I had a .38 service but was looking for something smaller and wanted an auto. My budget was $500. After looking at and renting several options including glock, ruger, ect. I settled on the Xd 9mm in a sub compact frame. $475 including the standard and extended magazines. Shoots like a dream. So far I have put about 200 rounds through it and it is an awesome gun.


----------



## recoilguy (Apr 30, 2009)

Kahr CW's are around 400 bucks, if that is too much right now your choices will be very limited. The Bersa .380 is a nice gun fun too shoot not to expensive. The Kahr CW is a good gun. The Ruger LCP is another less expensive but not so fun to shoot weapon. 

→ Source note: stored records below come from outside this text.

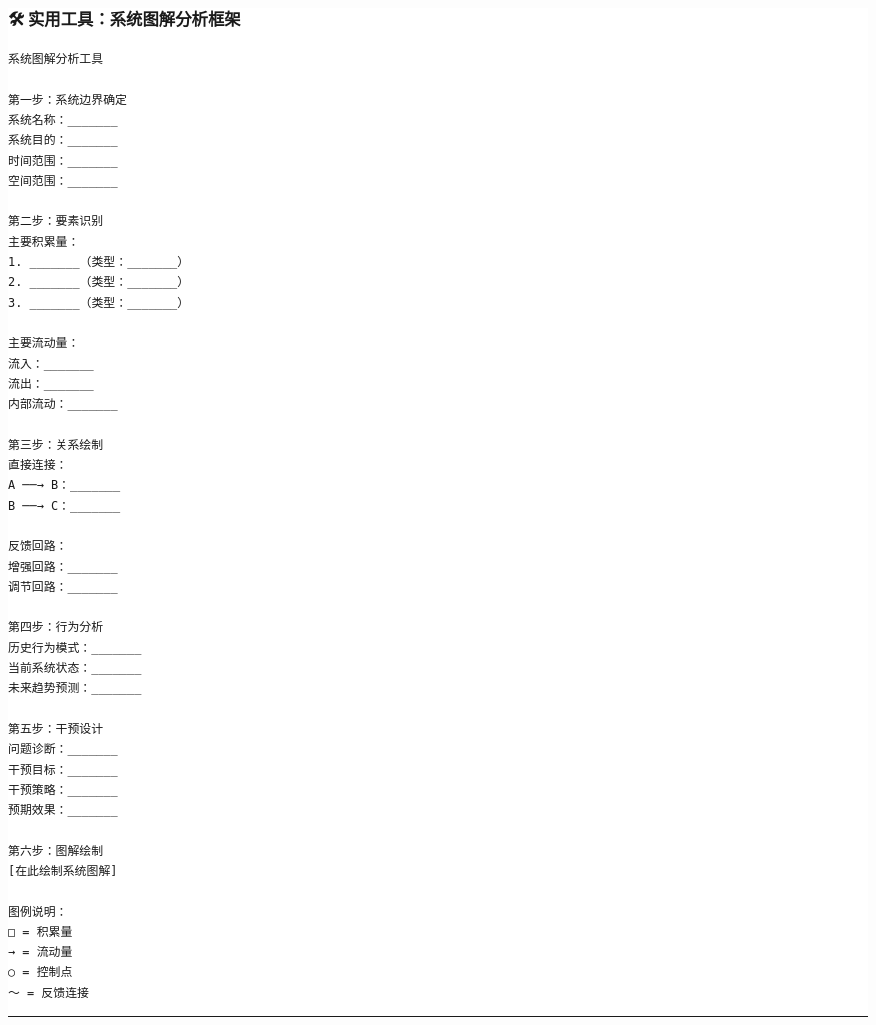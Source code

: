 ### 🛠️ 实用工具：系统图解分析框架

```
系统图解分析工具

第一步：系统边界确定
系统名称：_______
系统目的：_______
时间范围：_______
空间范围：_______

第二步：要素识别
主要积累量：
1. _______（类型：_______）
2. _______（类型：_______）
3. _______（类型：_______）

主要流动量：
流入：_______
流出：_______
内部流动：_______

第三步：关系绘制
直接连接：
A ──→ B：_______
B ──→ C：_______

反馈回路：
增强回路：_______
调节回路：_______

第四步：行为分析
历史行为模式：_______
当前系统状态：_______
未来趋势预测：_______

第五步：干预设计
问题诊断：_______
干预目标：_______
干预策略：_______
预期效果：_______

第六步：图解绘制
[在此绘制系统图解]

图例说明：
□ = 积累量
→ = 流动量  
○ = 控制点
～ = 反馈连接
```

---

Hold a few, shoot some at the range or with a buddy. what can you shoot well feels good and give you confidence. Once you know that go make a deal on the gun you want and enjoy being a well informed handgun owner. In my opinion. If you find a gun you like and feels good to you you will be surprised how much easier it is to afford it. 


RCG


----------



## Hunter08 (Feb 3, 2010)

Might try to find a LGS that has a layaway plan, and go that route.. Might be able to get more gun that way. Most give you 90-120 days to pay it off.. Just a thought...


----------



## Specialed (Jan 21, 2010)

Find something that fits you hands good. Don't buy something that you can't handle shooting allot of rounds. It's about you not other people. I have a 686+ it fits me good and a .357 I can shoot all day, If my wife lets me. I can also shoot 38 specials through it and they are half the price.:mrgreen:


----------



## VietVet68 (Jan 10, 2010)

*How to buy it*



mklo said:


> i have been looking around but not quite sure what gun to get. i am looking for something that i can conceal but not too small that it is not fun to shoot, i had heard about the kahr cw series and the walther pps, both seem great but im in college and it will take a while to get that much cash. Any suggestions on what to get? thanks ,
> matt


Most gun shops offer law-away programs and I think it's a very useful tool to buy your 1st gun. After you make your decision on which gun, you start the plan and you're motivated to pay it off because if you bail on it there's like a 20% cancellation fee.
Good Luck


----------